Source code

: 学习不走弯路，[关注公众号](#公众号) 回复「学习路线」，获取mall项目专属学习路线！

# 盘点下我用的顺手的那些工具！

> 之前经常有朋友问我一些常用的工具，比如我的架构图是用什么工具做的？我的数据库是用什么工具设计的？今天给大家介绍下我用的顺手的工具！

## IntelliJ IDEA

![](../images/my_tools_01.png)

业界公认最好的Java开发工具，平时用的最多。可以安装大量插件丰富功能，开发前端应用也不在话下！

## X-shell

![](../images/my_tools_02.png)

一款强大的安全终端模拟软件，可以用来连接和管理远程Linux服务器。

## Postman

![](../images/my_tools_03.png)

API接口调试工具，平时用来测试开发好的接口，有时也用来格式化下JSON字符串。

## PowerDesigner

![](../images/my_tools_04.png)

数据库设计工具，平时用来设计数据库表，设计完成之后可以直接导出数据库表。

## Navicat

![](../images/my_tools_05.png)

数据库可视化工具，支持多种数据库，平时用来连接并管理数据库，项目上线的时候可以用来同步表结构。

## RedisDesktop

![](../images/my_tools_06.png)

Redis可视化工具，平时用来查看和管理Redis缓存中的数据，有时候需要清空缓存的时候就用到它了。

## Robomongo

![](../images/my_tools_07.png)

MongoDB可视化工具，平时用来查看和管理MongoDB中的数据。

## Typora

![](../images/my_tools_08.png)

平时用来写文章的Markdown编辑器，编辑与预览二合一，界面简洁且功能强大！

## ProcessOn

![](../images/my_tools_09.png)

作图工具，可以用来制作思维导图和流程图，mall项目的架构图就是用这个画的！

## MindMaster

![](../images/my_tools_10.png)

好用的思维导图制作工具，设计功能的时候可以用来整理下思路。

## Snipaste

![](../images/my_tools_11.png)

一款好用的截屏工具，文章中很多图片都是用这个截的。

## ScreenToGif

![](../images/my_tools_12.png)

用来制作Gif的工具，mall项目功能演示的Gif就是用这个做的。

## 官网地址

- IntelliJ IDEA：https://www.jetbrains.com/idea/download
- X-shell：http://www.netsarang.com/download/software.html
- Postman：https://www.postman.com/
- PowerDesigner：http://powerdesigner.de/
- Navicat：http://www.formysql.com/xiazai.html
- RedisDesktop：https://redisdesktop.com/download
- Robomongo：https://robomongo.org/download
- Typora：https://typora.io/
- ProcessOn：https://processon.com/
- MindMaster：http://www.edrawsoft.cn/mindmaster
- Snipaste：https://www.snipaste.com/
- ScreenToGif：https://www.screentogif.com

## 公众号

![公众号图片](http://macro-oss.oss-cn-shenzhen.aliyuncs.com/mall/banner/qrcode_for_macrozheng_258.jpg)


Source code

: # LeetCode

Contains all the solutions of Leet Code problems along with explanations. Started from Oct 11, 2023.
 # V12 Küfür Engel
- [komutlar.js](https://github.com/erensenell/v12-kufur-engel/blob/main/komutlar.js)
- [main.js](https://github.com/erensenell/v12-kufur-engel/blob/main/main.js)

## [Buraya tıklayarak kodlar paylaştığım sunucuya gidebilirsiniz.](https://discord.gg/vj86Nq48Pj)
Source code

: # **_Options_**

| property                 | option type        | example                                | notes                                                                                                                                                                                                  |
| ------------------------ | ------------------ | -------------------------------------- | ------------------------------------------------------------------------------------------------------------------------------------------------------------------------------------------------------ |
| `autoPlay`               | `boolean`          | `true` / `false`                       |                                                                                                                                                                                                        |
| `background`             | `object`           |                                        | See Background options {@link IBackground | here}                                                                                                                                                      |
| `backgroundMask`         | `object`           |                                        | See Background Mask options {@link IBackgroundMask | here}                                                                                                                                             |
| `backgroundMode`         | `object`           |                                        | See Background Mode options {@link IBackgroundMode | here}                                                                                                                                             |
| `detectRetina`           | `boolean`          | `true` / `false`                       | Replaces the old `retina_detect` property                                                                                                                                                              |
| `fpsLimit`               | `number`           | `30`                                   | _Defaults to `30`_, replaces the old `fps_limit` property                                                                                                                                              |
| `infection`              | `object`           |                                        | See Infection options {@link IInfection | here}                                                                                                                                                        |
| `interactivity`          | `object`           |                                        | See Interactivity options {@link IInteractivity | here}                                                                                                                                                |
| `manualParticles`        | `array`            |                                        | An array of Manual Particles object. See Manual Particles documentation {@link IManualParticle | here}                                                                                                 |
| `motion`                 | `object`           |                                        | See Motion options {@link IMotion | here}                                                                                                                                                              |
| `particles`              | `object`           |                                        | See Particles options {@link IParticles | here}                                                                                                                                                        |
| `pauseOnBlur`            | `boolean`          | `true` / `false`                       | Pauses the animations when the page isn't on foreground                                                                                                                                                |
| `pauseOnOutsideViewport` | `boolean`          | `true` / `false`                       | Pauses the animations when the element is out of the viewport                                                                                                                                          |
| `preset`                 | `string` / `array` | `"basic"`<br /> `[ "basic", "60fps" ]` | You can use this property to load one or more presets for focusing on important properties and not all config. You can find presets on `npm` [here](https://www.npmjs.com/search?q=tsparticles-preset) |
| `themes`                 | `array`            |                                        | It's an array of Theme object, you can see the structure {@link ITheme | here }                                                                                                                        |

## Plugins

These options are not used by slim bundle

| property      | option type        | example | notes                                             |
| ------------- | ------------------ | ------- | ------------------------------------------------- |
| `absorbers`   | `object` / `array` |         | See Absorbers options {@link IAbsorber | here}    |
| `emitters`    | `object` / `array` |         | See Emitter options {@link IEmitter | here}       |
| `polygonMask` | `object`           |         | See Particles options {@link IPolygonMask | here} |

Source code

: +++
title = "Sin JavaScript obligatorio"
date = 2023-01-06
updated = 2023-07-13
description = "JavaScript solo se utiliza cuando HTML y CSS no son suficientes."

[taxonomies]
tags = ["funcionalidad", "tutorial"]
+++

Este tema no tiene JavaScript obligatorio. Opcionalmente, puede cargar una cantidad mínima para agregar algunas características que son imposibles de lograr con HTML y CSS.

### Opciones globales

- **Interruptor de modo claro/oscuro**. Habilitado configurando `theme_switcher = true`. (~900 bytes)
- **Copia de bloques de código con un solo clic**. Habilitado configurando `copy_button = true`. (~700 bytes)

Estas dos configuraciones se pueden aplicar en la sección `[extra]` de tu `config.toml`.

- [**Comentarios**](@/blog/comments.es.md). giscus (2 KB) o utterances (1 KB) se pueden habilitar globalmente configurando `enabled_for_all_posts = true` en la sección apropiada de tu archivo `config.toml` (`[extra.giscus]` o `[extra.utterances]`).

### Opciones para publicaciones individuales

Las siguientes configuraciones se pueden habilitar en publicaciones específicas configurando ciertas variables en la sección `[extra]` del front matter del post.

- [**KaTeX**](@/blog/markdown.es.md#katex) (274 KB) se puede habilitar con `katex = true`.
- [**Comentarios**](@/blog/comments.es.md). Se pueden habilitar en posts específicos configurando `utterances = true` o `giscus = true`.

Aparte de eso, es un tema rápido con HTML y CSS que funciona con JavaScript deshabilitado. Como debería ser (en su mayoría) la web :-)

● ● ●

**EXERCISE AIM:**
Every entry in the data should be returned exactly.

**EXERCISE ANSWER:**
Source code

: 学习不走弯路，[关注公众号](#公众号) 回复「学习路线」，获取mall项目专属学习路线！

# 盘点下我用的顺手的那些工具！

> 之前经常有朋友问我一些常用的工具，比如我的架构图是用什么工具做的？我的数据库是用什么工具设计的？今天给大家介绍下我用的顺手的工具！

## IntelliJ IDEA

![](../images/my_tools_01.png)

业界公认最好的Java开发工具，平时用的最多。可以安装大量插件丰富功能，开发前端应用也不在话下！

## X-shell

![](../images/my_tools_02.png)

一款强大的安全终端模拟软件，可以用来连接和管理远程Linux服务器。

## Postman

![](../images/my_tools_03.png)

API接口调试工具，平时用来测试开发好的接口，有时也用来格式化下JSON字符串。

## PowerDesigner

![](../images/my_tools_04.png)

数据库设计工具，平时用来设计数据库表，设计完成之后可以直接导出数据库表。

## Navicat

![](../images/my_tools_05.png)

数据库可视化工具，支持多种数据库，平时用来连接并管理数据库，项目上线的时候可以用来同步表结构。

## RedisDesktop

![](../images/my_tools_06.png)

Redis可视化工具，平时用来查看和管理Redis缓存中的数据，有时候需要清空缓存的时候就用到它了。

## Robomongo

![](../images/my_tools_07.png)

MongoDB可视化工具，平时用来查看和管理MongoDB中的数据。

## Typora

![](../images/my_tools_08.png)

平时用来写文章的Markdown编辑器，编辑与预览二合一，界面简洁且功能强大！

## ProcessOn

![](../images/my_tools_09.png)

作图工具，可以用来制作思维导图和流程图，mall项目的架构图就是用这个画的！

## MindMaster

![](../images/my_tools_10.png)

好用的思维导图制作工具，设计功能的时候可以用来整理下思路。

## Snipaste

![](../images/my_tools_11.png)

一款好用的截屏工具，文章中很多图片都是用这个截的。

## ScreenToGif

![](../images/my_tools_12.png)

用来制作Gif的工具，mall项目功能演示的Gif就是用这个做的。

## 官网地址

- IntelliJ IDEA：https://www.jetbrains.com/idea/download
- X-shell：http://www.netsarang.com/download/software.html
- Postman：https://www.postman.com/
- PowerDesigner：http://powerdesigner.de/
- Navicat：http://www.formysql.com/xiazai.html
- RedisDesktop：https://redisdesktop.com/download
- Robomongo：https://robomongo.org/download
- Typora：https://typora.io/
- ProcessOn：https://processon.com/
- MindMaster：http://www.edrawsoft.cn/mindmaster
- Snipaste：https://www.snipaste.com/
- ScreenToGif：https://www.screentogif.com

## 公众号

![公众号图片](http://macro-oss.oss-cn-shenzhen.aliyuncs.com/mall/banner/qrcode_for_macrozheng_258.jpg)


Source code

: # LeetCode

Contains all the solutions of Leet Code problems along with explanations. Started from Oct 11, 2023.
 # V12 Küfür Engel
- [komutlar.js](https://github.com/erensenell/v12-kufur-engel/blob/main/komutlar.js)
- [main.js](https://github.com/erensenell/v12-kufur-engel/blob/main/main.js)

## [Buraya tıklayarak kodlar paylaştığım sunucuya gidebilirsiniz.](https://discord.gg/vj86Nq48Pj)
Source code

: # **_Options_**

| property                 | option type        | example                                | notes                                                                                                                                                                                                  |
| ------------------------ | ------------------ | -------------------------------------- | ------------------------------------------------------------------------------------------------------------------------------------------------------------------------------------------------------ |
| `autoPlay`               | `boolean`          | `true` / `false`                       |                                                                                                                                                                                                        |
| `background`             | `object`           |                                        | See Background options {@link IBackground | here}                                                                                                                                                      |
| `backgroundMask`         | `object`           |                                        | See Background Mask options {@link IBackgroundMask | here}                                                                                                                                             |
| `backgroundMode`         | `object`           |                                        | See Background Mode options {@link IBackgroundMode | here}                                                                                                                                             |
| `detectRetina`           | `boolean`          | `true` / `false`                       | Replaces the old `retina_detect` property                                                                                                                                                              |
| `fpsLimit`               | `number`           | `30`                                   | _Defaults to `30`_, replaces the old `fps_limit` property                                                                                                                                              |
| `infection`              | `object`           |                                        | See Infection options {@link IInfection | here}                                                                                                                                                        |
| `interactivity`          | `object`           |                                        | See Interactivity options {@link IInteractivity | here}                                                                                                                                                |
| `manualParticles`        | `array`            |                                        | An array of Manual Particles object. See Manual Particles documentation {@link IManualParticle | here}                                                                                                 |
| `motion`                 | `object`           |                                        | See Motion options {@link IMotion | here}                                                                                                                                                              |
| `particles`              | `object`           |                                        | See Particles options {@link IParticles | here}                                                                                                                                                        |
| `pauseOnBlur`            | `boolean`          | `true` / `false`                       | Pauses the animations when the page isn't on foreground                                                                                                                                                |
| `pauseOnOutsideViewport` | `boolean`          | `true` / `false`                       | Pauses the animations when the element is out of the viewport                                                                                                                                          |
| `preset`                 | `string` / `array` | `"basic"`<br /> `[ "basic", "60fps" ]` | You can use this property to load one or more presets for focusing on important properties and not all config. You can find presets on `npm` [here](https://www.npmjs.com/search?q=tsparticles-preset) |
| `themes`                 | `array`            |                                        | It's an array of Theme object, you can see the structure {@link ITheme | here }                                                                                                                        |

## Plugins

These options are not used by slim bundle

| property      | option type        | example | notes                                             |
| ------------- | ------------------ | ------- | ------------------------------------------------- |
| `absorbers`   | `object` / `array` |         | See Absorbers options {@link IAbsorber | here}    |
| `emitters`    | `object` / `array` |         | See Emitter options {@link IEmitter | here}       |
| `polygonMask` | `object`           |         | See Particles options {@link IPolygonMask | here} |

Source code

: +++
title = "Sin JavaScript obligatorio"
date = 2023-01-06
updated = 2023-07-13
description = "JavaScript solo se utiliza cuando HTML y CSS no son suficientes."

[taxonomies]
tags = ["funcionalidad", "tutorial"]
+++

Este tema no tiene JavaScript obligatorio. Opcionalmente, puede cargar una cantidad mínima para agregar algunas características que son imposibles de lograr con HTML y CSS.

### Opciones globales

- **Interruptor de modo claro/oscuro**. Habilitado configurando `theme_switcher = true`. (~900 bytes)
- **Copia de bloques de código con un solo clic**. Habilitado configurando `copy_button = true`. (~700 bytes)

Estas dos configuraciones se pueden aplicar en la sección `[extra]` de tu `config.toml`.

- [**Comentarios**](@/blog/comments.es.md). giscus (2 KB) o utterances (1 KB) se pueden habilitar globalmente configurando `enabled_for_all_posts = true` en la sección apropiada de tu archivo `config.toml` (`[extra.giscus]` o `[extra.utterances]`).

### Opciones para publicaciones individuales

Las siguientes configuraciones se pueden habilitar en publicaciones específicas configurando ciertas variables en la sección `[extra]` del front matter del post.

- [**KaTeX**](@/blog/markdown.es.md#katex) (274 KB) se puede habilitar con `katex = true`.
- [**Comentarios**](@/blog/comments.es.md). Se pueden habilitar en posts específicos configurando `utterances = true` o `giscus = true`.

Aparte de eso, es un tema rápido con HTML y CSS que funciona con JavaScript deshabilitado. Como debería ser (en su mayoría) la web :-)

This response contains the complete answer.